[Provided data — start]

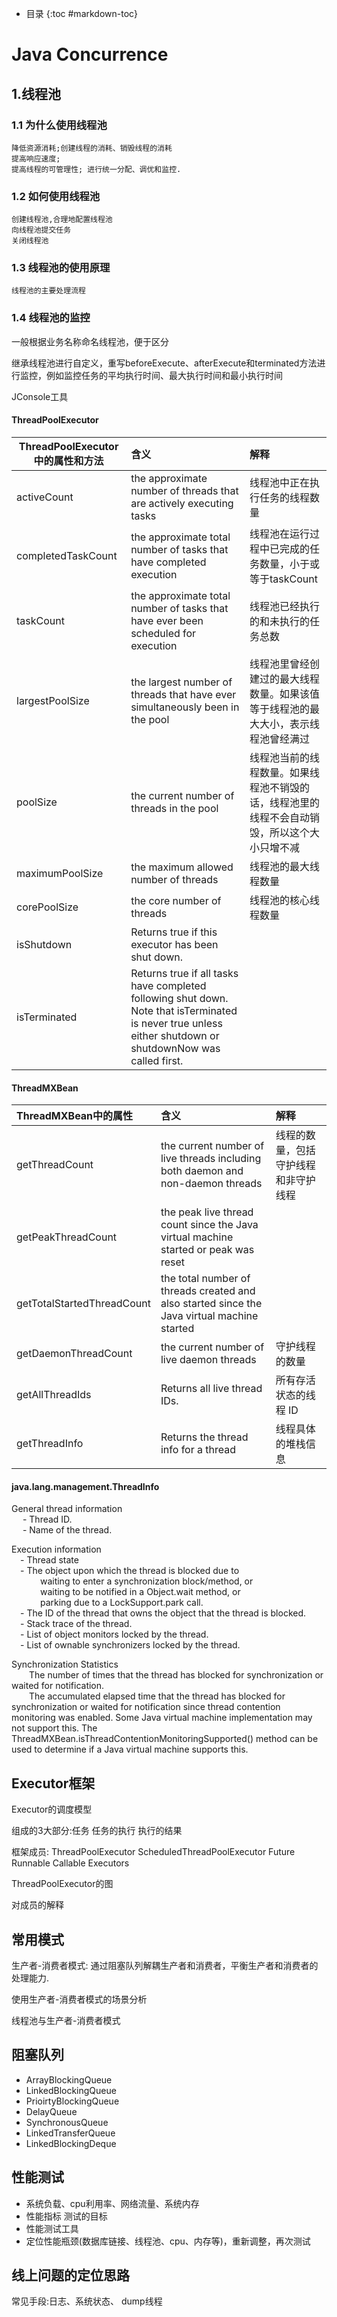 - 目录
{:toc #markdown-toc}	

# Java Concurrence


## 1.线程池

### 1.1 为什么使用线程池
	降低资源消耗;创建线程的消耗、销毁线程的消耗
	提高响应速度;
	提高线程的可管理性; 进行统一分配、调优和监控.

### 1.2 如何使用线程池
	创建线程池,合理地配置线程池
	向线程池提交任务
	关闭线程池
	
### 1.3 线程池的使用原理
	线程池的主要处理流程
	

### 1.4 线程池的监控
一般根据业务名称命名线程池，便于区分

继承线程池进行自定义，重写beforeExecute、afterExecute和terminated方法进行监控，例如监控任务的平均执行时间、最大执行时间和最小执行时间

JConsole工具

#### ThreadPoolExecutor

|   ThreadPoolExecutor中的属性和方法 | 含义  | 解释 |
|---------- |:------ |:--- |
| activeCount      | the approximate number of threads that are actively executing tasks |  线程池中正在执行任务的线程数量 | 
| completedTaskCount     |  the approximate total number of tasks that have completed execution |  线程池在运行过程中已完成的任务数量，小于或等于taskCount |
| taskCount|  the approximate total number of tasks that have ever been scheduled for execution |  线程池已经执行的和未执行的任务总数 |
| largestPoolSize     | the largest number of threads that have ever simultaneously been in the pool | 线程池里曾经创建过的最大线程数量。如果该值等于线程池的最大大小，表示线程池曾经满过 |
|poolSize     | the current number of threads in the pool  | 线程池当前的线程数量。如果线程池不销毁的话，线程池里的线程不会自动销毁，所以这个大小只增不减|
|maximumPoolSize |  the maximum allowed number of threads |  线程池的最大线程数量|
|corePoolSize |  the core number of threads  |线程池的核心线程数量|
|isShutdown | Returns true if this executor has been shut down.  |  |
|isTerminated | Returns true if all tasks have completed following shut down. Note that isTerminated is never  true unless either  shutdown or  shutdownNow was called first.   | |


#### ThreadMXBean

|   ThreadMXBean中的属性   | 含义 | 解释 |
|:---------- | :--- |:--- |
|getThreadCount| the current number of live threads including both daemon and non-daemon threads |    线程的数量，包括守护线程和非守护线程|
|getPeakThreadCount  | the peak live thread count since the Java virtual machine started or peak was reset   | |
|getTotalStartedThreadCount | the total number of threads created and also started since the Java virtual machine started  ||
|getDaemonThreadCount  |  the current number of live daemon threads |守护线程的数量|
| getAllThreadIds | Returns all live thread IDs. | 所有存活状态的线程 ID |
| getThreadInfo  |Returns the thread info for a thread | 线程具体的堆栈信息|

#### java.lang.management.ThreadInfo

General thread information <br/>
	&emsp; - Thread ID. <br/>
	&emsp; - Name of the thread.<br/>

Execution information <br/>
	&emsp;- Thread state <br/>
	&emsp;- The object upon which the thread is blocked due to <br/>
	&emsp;&emsp;&emsp;	waiting to enter a synchronization block/method, or <br/>
	&emsp;&emsp;&emsp;	waiting to be notified in a Object.wait method, or <br/>
	&emsp;&emsp;&emsp;	parking due to a LockSupport.park call. <br/>
	&emsp;- The ID of the thread that owns the object that the thread is blocked. <br/>
	&emsp;- Stack trace of the thread. <br/>
	&emsp;- List of object monitors locked by the thread. <br/>
	&emsp;- List of ownable synchronizers locked by the thread. <br/>

Synchronization Statistics <br/>
	&emsp;&emsp;The number of times that the thread has blocked for synchronization or waited for notification. <br/>
	&emsp;&emsp;The accumulated elapsed time that the thread has blocked for synchronization or waited for notification since thread contention monitoring was enabled. Some Java virtual machine implementation may not support this. The ThreadMXBean.isThreadContentionMonitoringSupported() method can be used to determine if a Java virtual machine supports this.



## Executor框架

Executor的调度模型



组成的3大部分:任务  任务的执行  执行的结果

框架成员: ThreadPoolExecutor ScheduledThreadPoolExecutor Future Runnable Callable Executors

ThreadPoolExecutor的图

对成员的解释



## 常用模式

生产者-消费者模式: 通过阻塞队列解耦生产者和消费者，平衡生产者和消费者的处理能力.

使用生产者-消费者模式的场景分析

线程池与生产者-消费者模式


## 阻塞队列
- ArrayBlockingQueue
- LinkedBlockingQueue
- PrioirtyBlockingQueue
- DelayQueue
- SynchronousQueue
- LinkedTransferQueue
- LinkedBlockingDeque



## 性能测试

- 系统负载、cpu利用率、网络流量、系统内存
- 性能指标  测试的目标
- 性能测试工具
- 定位性能瓶颈(数据库链接、线程池、cpu、内存等)，重新调整，再次测试


## 线上问题的定位思路

常见手段:日志、系统状态、 dump线程










  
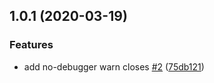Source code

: ## 1.0.1 (2020-03-19)


### Features

* add no-debugger warn closes [#2](https://github.com/hefeng6500/webpack-learning/issues/2) ([75db121](https://github.com/hefeng6500/webpack-learning/commit/75db121069c543576080f4b737965699cdd46f85))



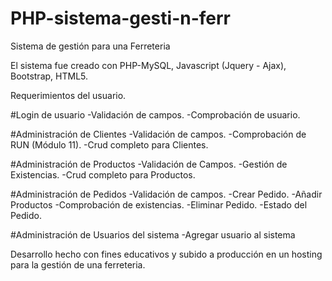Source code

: # PHP-sistema-gesti-n-ferr
Sistema de gestión para una Ferreteria

El sistema fue creado con PHP-MySQL, Javascript (Jquery - Ajax), Bootstrap, HTML5.

Requerimientos del usuario.

#Login de usuario
  -Validación de campos.
  -Comprobación de usuario.

#Administración de Clientes
  -Validación de campos.
  -Comprobación de RUN (Módulo 11).
  -Crud completo para Clientes.

#Administración  de Productos
  -Validación de Campos.
  -Gestión de Existencias.
  -Crud completo para Productos.
  
#Administración de Pedidos
  -Validación de campos.
  -Crear Pedido.
  -Añadir Productos
  -Comprobación de existencias.
  -Eliminar Pedido.
  -Estado del Pedido.
  
 #Administración de Usuarios del sistema
  -Agregar usuario al sistema


Desarrollo hecho con fines educativos y subido a producción en un hosting para la gestión de una ferreteria.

[Provided data — finish]

■ Prompt
Beginning with the line that holds "#Login de usuario", please return every line through the end of the data, exactly as written.

■ Task answer
#Login de usuario
  -Validación de campos.
  -Comprobación de usuario.

#Administración de Clientes
  -Validación de campos.
  -Comprobación de RUN (Módulo 11).
  -Crud completo para Clientes.

#Administración  de Productos
  -Validación de Campos.
  -Gestión de Existencias.
  -Crud completo para Productos.
  
#Administración de Pedidos
  -Validación de campos.
  -Crear Pedido.
  -Añadir Productos
  -Comprobación de existencias.
  -Eliminar Pedido.
  -Estado del Pedido.
  
 #Administración de Usuarios del sistema
  -Agregar usuario al sistema


Desarrollo hecho con fines educativos y subido a producción en un hosting para la gestión de una ferreteria.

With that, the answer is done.